Police in Irkutsk aren’t hunting hoarders; they’re hunting symptoms. Four small-time gasoline resellers have been cited or detained as authorities try to choke off a fast-growing black market while insisting the wider fuel crunch is under control.

Crackdown, by the book

From the official side, the story is tidy and procedural. Police in Russia’s Irkutsk region say four residents were caught trying to resell gasoline “at inflated prices,” with citations issued under rules on commercial activity without proper registration or permits. Three allegedly operated online, while one sold fuel near a gas station, with at least one listing offering gasoline at 250 rubles per liter.

This enforcement drive follows Governor Igor Kobzev’s move to put the region under a “state of high alert” and order police and National Guard units to maintain order at gas-station queues and crack down on fuel sold “in violation of the law.”

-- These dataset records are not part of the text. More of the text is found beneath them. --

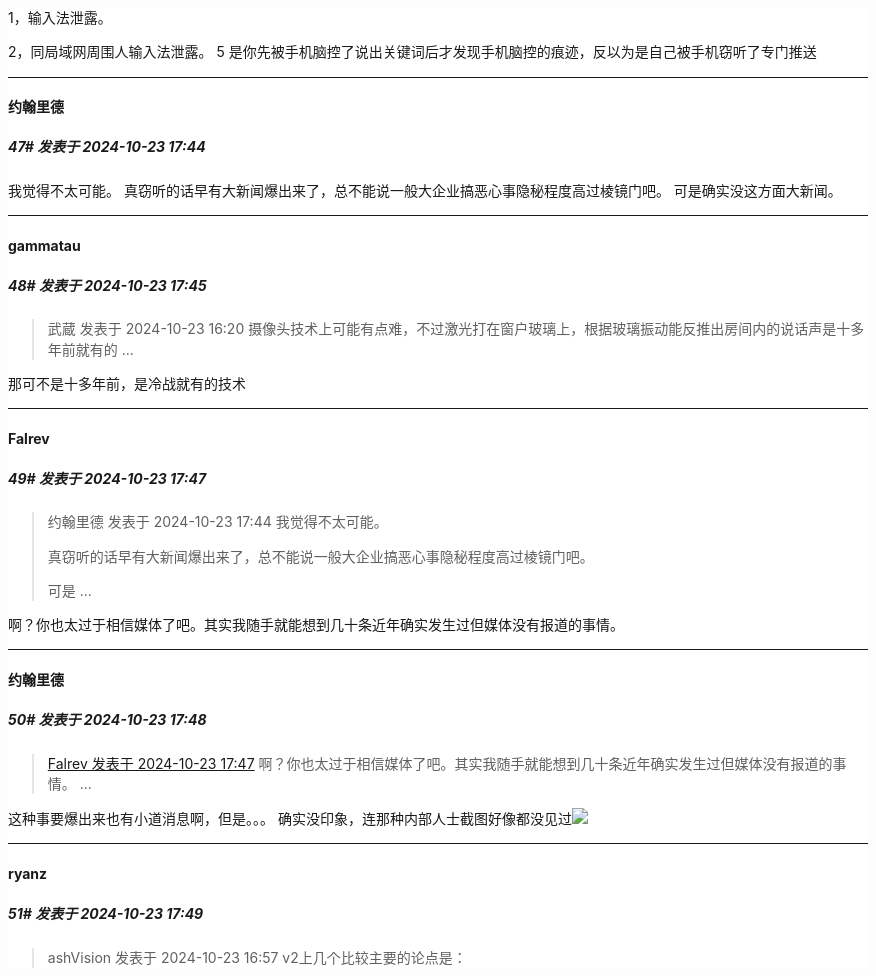 1，输入法泄露。

2，同局域网周围人输入法泄露。</blockquote>
5 是你先被手机脑控了说出关键词后才发现手机脑控的痕迹，反以为是自己被手机窃听了专门推送

*****

####  约翰里德  
##### 47#       发表于 2024-10-23 17:44

我觉得不太可能。
真窃听的话早有大新闻爆出来了，总不能说一般大企业搞恶心事隐秘程度高过棱镜门吧。
可是确实没这方面大新闻。

*****

####  gammatau  
##### 48#       发表于 2024-10-23 17:45

<blockquote>武蔵 发表于 2024-10-23 16:20
摄像头技术上可能有点难，不过激光打在窗户玻璃上，根据玻璃振动能反推出房间内的说话声是十多年前就有的 ...</blockquote>
那可不是十多年前，是冷战就有的技术


*****

####  Falrev  
##### 49#       发表于 2024-10-23 17:47

<blockquote>约翰里德 发表于 2024-10-23 17:44
我觉得不太可能。

真窃听的话早有大新闻爆出来了，总不能说一般大企业搞恶心事隐秘程度高过棱镜门吧。

可是 ...</blockquote>
啊？你也太过于相信媒体了吧。其实我随手就能想到几十条近年确实发生过但媒体没有报道的事情。

*****

####  约翰里德  
##### 50#       发表于 2024-10-23 17:48

<blockquote><a href="httphttps://bbs.saraba1st.com/2b/forum.php?mod=redirect&amp;goto=findpost&amp;pid=66524812&amp;ptid=2204160" target="_blank">Falrev 发表于 2024-10-23 17:47</a>
啊？你也太过于相信媒体了吧。其实我随手就能想到几十条近年确实发生过但媒体没有报道的事情。 ...</blockquote>
这种事要爆出来也有小道消息啊，但是。。。
确实没印象，连那种内部人士截图好像都没见过<img src="https://static.saraba1st.com/image/smiley/face2017/001.png" referrerpolicy="no-referrer">

*****

####  ryanz  
##### 51#       发表于 2024-10-23 17:49

<blockquote>ashVision 发表于 2024-10-23 16:57
v2上几个比较主要的论点是：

Opposition framing: fuel crisis, not a few bad actors

Opposition-leaning outlets paint a more chaotic picture. The Insider notes that police “began detaining gasoline resellers” right after Kobzev demanded the Interior Ministry stop fuel resales altogether, banning sales into canisters and limiting Rosneft stations to 50 liters per car per day.

They tie the Irkutsk arrests to a nationwide shortage triggered by Ukrainian strikes on Russian refining infrastructure, with fuel limits now reported in 84 regions and occupied territories. Authorities, they point out, prefer softer language, blaming “restructuring logistics” and “high seasonal demand” while major platforms like Avito, Ozon, and Wildberries rush to ban gasoline ads rather than acknowledge a full-blown crisis.

Same facts, different stories

Both sides agree on the basics: four alleged resellers, inflated prices, and emergency-style restrictions at the pump. The split is in emphasis. Officials present a narrow law-and-order operation; opposition outlets argue the black market is merely the visible edge of a much deeper fuel emergency the state is struggling—and scripting—to contain.